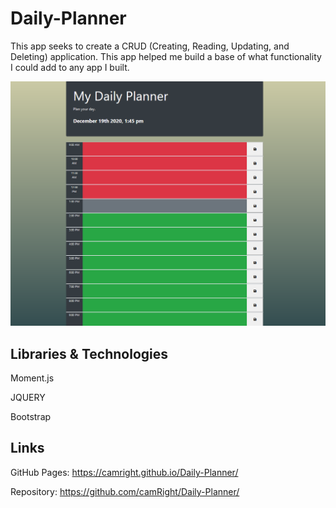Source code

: # Daily-Planner
This app seeks to create a CRUD (Creating, Reading, Updating, and Deleting) application. This app helped me build a base of what functionality I could add to any app I built.

![Image of Application](assets\FunctionalityofDaily-Planner.png)
## Libraries & Technologies

Moment.js

JQUERY

Bootstrap

## Links

GitHub Pages: https://camright.github.io/Daily-Planner/

Repository: https://github.com/camRight/Daily-Planner/
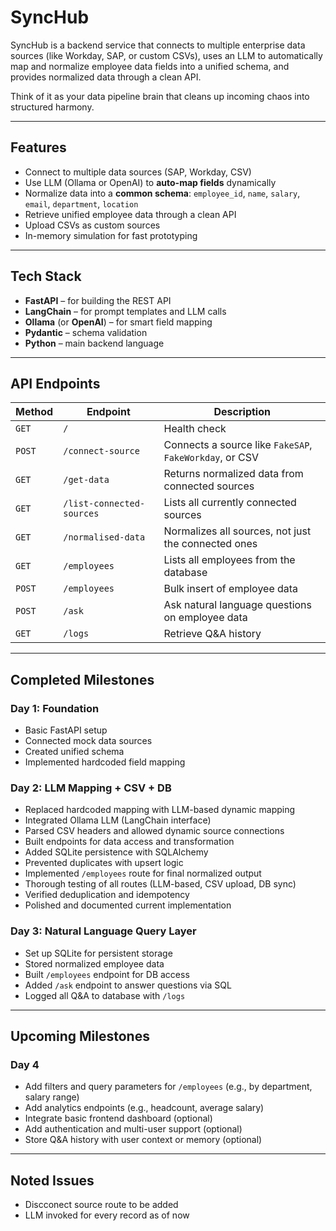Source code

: # SyncHub

SyncHub is a backend service that connects to multiple enterprise data sources (like Workday, SAP, or custom CSVs), uses an LLM to automatically map and normalize employee data fields into a unified schema, and provides normalized data through a clean API.

Think of it as your data pipeline brain that cleans up incoming chaos into structured harmony.

---

## Features

- Connect to multiple data sources (SAP, Workday, CSV)
- Use LLM (Ollama or OpenAI) to **auto-map fields** dynamically
- Normalize data into a **common schema**: `employee_id`, `name`, `salary`, `email`, `department`, `location`
- Retrieve unified employee data through a clean API
- Upload CSVs as custom sources
- In-memory simulation for fast prototyping

---

## Tech Stack

- **FastAPI** – for building the REST API
- **LangChain** – for prompt templates and LLM calls
- **Ollama** (or **OpenAI**) – for smart field mapping
- **Pydantic** – schema validation
- **Python** – main backend language

---

## API Endpoints

| Method | Endpoint | Description |
|--------|----------|-------------|
| `GET` | `/` | Health check |
| `POST` | `/connect-source` | Connects a source like `FakeSAP`, `FakeWorkday`, or CSV |
| `GET` | `/get-data` | Returns normalized data from connected sources |
| `GET` | `/list-connected-sources` | Lists all currently connected sources |
| `GET` | `/normalised-data` | Normalizes all sources, not just the connected ones |
| `GET` | `/employees` | Lists all employees from the database |
| `POST` | `/employees` | Bulk insert of employee data |
| `POST` | `/ask` | Ask natural language questions on employee data |
| `GET` | `/logs` | Retrieve Q&A history |

---

## Completed Milestones

### Day 1: Foundation
- Basic FastAPI setup
- Connected mock data sources
- Created unified schema
- Implemented hardcoded field mapping

### Day 2: LLM Mapping + CSV + DB
- Replaced hardcoded mapping with LLM-based dynamic mapping
- Integrated Ollama LLM (LangChain interface)
- Parsed CSV headers and allowed dynamic source connections
- Built endpoints for data access and transformation
- Added SQLite persistence with SQLAlchemy
- Prevented duplicates with upsert logic
- Implemented `/employees` route for final normalized output
- Thorough testing of all routes (LLM-based, CSV upload, DB sync)
- Verified deduplication and idempotency
- Polished and documented current implementation

### Day 3: Natural Language Query Layer
- Set up SQLite for persistent storage
- Stored normalized employee data
- Built `/employees` endpoint for DB access
- Added `/ask` endpoint to answer questions via SQL
- Logged all Q&A to database with `/logs`

---

## Upcoming Milestones

### Day 4
- Add filters and query parameters for `/employees` (e.g., by department, salary range)
- Add analytics endpoints (e.g., headcount, average salary)
- Integrate basic frontend dashboard (optional)
- Add authentication and multi-user support (optional)
- Store Q&A history with user context or memory (optional)

---

## Noted Issues

- Discconect source route to be added
- LLM invoked for every record as of now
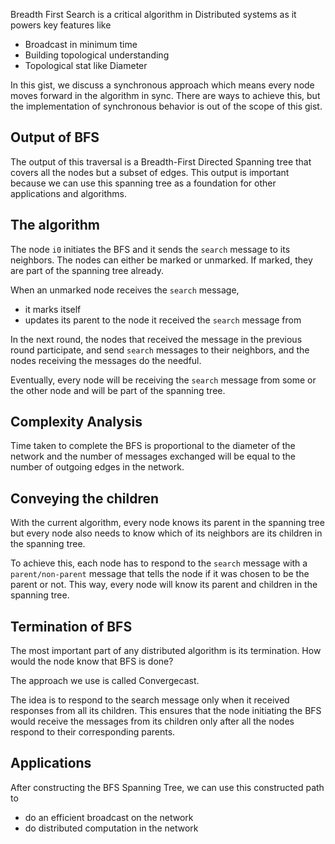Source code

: Breadth First Search is a critical algorithm in Distributed systems as it powers key features like

- Broadcast in minimum time
- Building topological understanding
- Topological stat like Diameter

In this gist, we discuss a synchronous approach which means every node moves forward in the algorithm in sync. There are ways to achieve this, but the implementation of synchronous behavior is out of the scope of this gist.

## Output of BFS

The output of this traversal is a Breadth-First Directed Spanning tree that covers all the nodes but a subset of edges. This output is important because we can use this spanning tree as a foundation for other applications and algorithms.

## The algorithm

The node `i0` initiates the BFS and it sends the `search` message to its neighbors. The nodes can either be marked or unmarked. If marked, they are part of the spanning tree already.

When an unmarked node receives the `search` message,

- it marks itself
- updates its parent to the node it received the `search` message from

In the next round, the nodes that received the message in the previous round participate, and send `search` messages to their neighbors, and the nodes receiving the messages do the needful.

Eventually, every node will be receiving the `search` message from some or the other node and will be part of the spanning tree.

## Complexity Analysis

Time taken to complete the BFS is proportional to the diameter of the network and the number of messages exchanged will be equal to the number of outgoing edges in the network.

## Conveying the children

With the current algorithm, every node knows its parent in the spanning tree but every node also needs to know which of its neighbors are its children in the spanning tree.

To achieve this, each node has to respond to the `search` message with a `parent/non-parent` message that tells the node if it was chosen to be the parent or not. This way, every node will know its parent and children in the spanning tree.

## Termination of BFS

The most important part of any distributed algorithm is its termination. How would the node know that BFS is done?

The approach we use is called Convergecast.

The idea is to respond to the search message only when it received responses from all its children. This ensures that the node initiating the BFS would receive the messages from its children only after all the nodes respond to their corresponding parents.

## Applications

After constructing the BFS Spanning Tree, we can use this constructed path to

- do an efficient broadcast on the network
- do distributed computation in the network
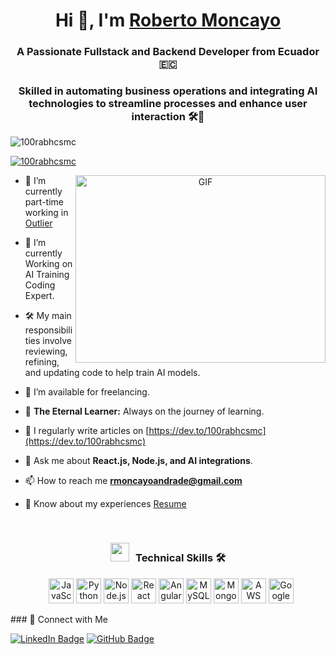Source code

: <h1 align="center">Hi 👋, I'm <a href="https://www.linkedin.com/in/roberto-moncayo-andrade-822468213/" target="_blank" rel="noopener noreferrer">
Roberto Moncayo</a></h1>

<h3 align="center">A Passionate Fullstack and Backend Developer from Ecuador 🇪🇨 </h3>
<h3 align="center">Skilled in automating business operations and integrating AI technologies to streamline processes and enhance user interaction 🛠️🤖 </h3>

<p align="left"> <img src="https://komarev.com/ghpvc/?username=100rabhcsmc&label=Profile%20views&color=0e75b6&style=flat" alt="100rabhcsmc" /> </p>

<p align="left"> <a href="https://twitter.com/100rabhcsmc" target="blank"><img src="https://img.shields.io/twitter/follow/100rabhcsmc?logo=twitter&style=for-the-badge" alt="100rabhcsmc" /></a> </p>

<a target="_blank" align="center">
  <img align="right" top="500" height="300" width="400" alt="GIF" src="https://media.giphy.com/media/SWoSkN6DxTszqIKEqv/giphy.gif">
</a>

- 🔭 I’m currently part-time working in <a href="https://outlier.ai/" target="blank">Outlier</a>

- 🌱 I’m currently Working on AI Training Coding Expert.

- 🛠️ My main responsibilities involve reviewing, refining, and updating code to help train AI models. 

- 🤝 I’m available for freelancing.

- 🌱 **The Eternal Learner:** Always on the journey of learning.

- 📝 I regularly write articles on [https://dev.to/100rabhcsmc](https://dev.to/100rabhcsmc)

- 💬 Ask me about **React.js, Node.js, and AI integrations**.

- 📫 How to reach me **rmoncayoandrade@gmail.com**

- 📄 Know about my experiences <a href="https://github.com/100rabhcsmc/Me.io/blob/master/01SaurabhChavanReactNativeResume.pdf" target="blank">Resume</a>
<br/>
<h3 align="center"> <img src="https://media.giphy.com/media/iY8CRBdQXODJSCERIr/giphy.gif" width="30" height="30" style="margin-right: 10px;">Technical Skills 🛠  </h3>

<p align="center">
    <div align="center" class="icons-social" style="margin-left: 10px;">
        <!-- Habilidades -->
 <img src="https://img.icons8.com/color/48/000000/javascript--v1.png" title="JavaScript" style="width:40px; height:40px;">
        <img src="https://img.icons8.com/color/48/000000/python--v1.png" title="Python" style="width:40px; height:40px;">
        <img src="https://img.icons8.com/color/48/000000/nodejs.png" title="Node.js" style="width:40px; height:40px;">
        <img src="https://img.icons8.com/plasticine/100/000000/react.png" title="React" style="width:40px; height:40px;">
        <img src="https://img.icons8.com/color/48/000000/angularjs.png" title="Angular" style="width:40px; height:40px;">
        <img src="https://img.icons8.com/color/48/000000/mysql-logo.png" title="MySQL" style="width:40px; height:40px;">
        <img src="https://img.icons8.com/color/48/000000/mongodb.png" title="MongoDB" style="width:40px; height:40px;">
        <img src="https://img.icons8.com/color/48/000000/amazon-web-services.png" title="AWS" style="width:40px; height:40px;">
        <img src="https://img.icons8.com/color/48/000000/google-cloud.png" title="Google Cloud" style="width:40px; height:40px;">
    </div>
</p>
### 🤝 Connect with Me

[![LinkedIn Badge](https://img.icons8.com/doodle/40/000000/linkedin--v2.png)](https://www.linkedin.com/in/roberto-moncayo-andrade-822468213/)
[![GitHub Badge](https://img.icons8.com/doodle/40/000000/github--v1.png)](https://github.com/robertouski)

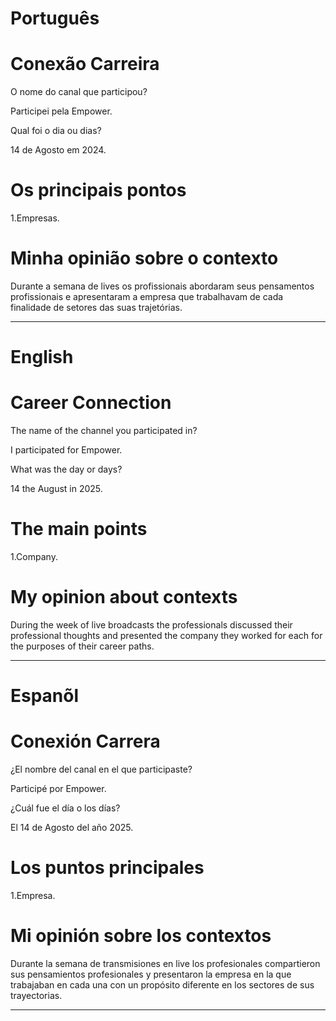 


# Português 

# Conexão Carreira

O nome do canal que participou?

Participei pela Empower.

Qual foi o dia ou dias?

14 de Agosto em 2024.

# Os principais pontos

1.Empresas.



# Minha opinião sobre o contexto

<p>Durante a semana de lives os profissionais abordaram seus pensamentos profissionais e apresentaram a empresa que trabalhavam de cada finalidade de setores das suas trajetórias.</p>


--------------------------------------------------------------------------------------------------------------------------------

# English 

# Career Connection

The name of the channel you participated in?

I participated for Empower.

What was the day or days?

14 the August in 2025.

# The main points

1.Company.


# My opinion about contexts

<p>During the week of live broadcasts the professionals discussed their professional thoughts and presented the company they worked for each for the purposes of their career paths. </p>


--------------------------------------------------------------------------------------------------------------------------------

# Espanõl 

# Conexión Carrera

¿El nombre del canal en el que participaste?

Participé por  Empower.

¿Cuál fue el día o los días?

El 14 de Agosto del año 2025.

#  Los puntos principales

1.Empresa.


# Mi opinión sobre los contextos

<p>Durante la semana de transmisiones en live los profesionales compartieron sus pensamientos profesionales y presentaron la empresa en la que trabajaban en cada una con un propósito diferente en los sectores de sus trayectorias.</p>

--------------------------------------------------------------------------------------------------------------------------------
☆ ☆ ☆ ☆
■ Work instructions
From the opening line of the listing above through the line bearing "## Features", repeat each line exactly. Drop every picture.

■ Exercise solution
Source code

: # Daily-Planner
This app seeks to create a CRUD (Creating, Reading, Updating, and Deleting) application. This app helped me build a base of what functionality I could add to any app I built.

![Image of Application](assets\FunctionalityofDaily-Planner.png)
## Libraries & Technologies

Moment.js

JQUERY

Bootstrap

## Links

GitHub Pages: https://camright.github.io/Daily-Planner/

Repository: https://github.com/camRight/Daily-Planner/
Source code

: # SyncHub

SyncHub is a backend service that connects to multiple enterprise data sources (like Workday, SAP, or custom CSVs), uses an LLM to automatically map and normalize employee data fields into a unified schema, and provides normalized data through a clean API.

Think of it as your data pipeline brain that cleans up incoming chaos into structured harmony.

---

## Features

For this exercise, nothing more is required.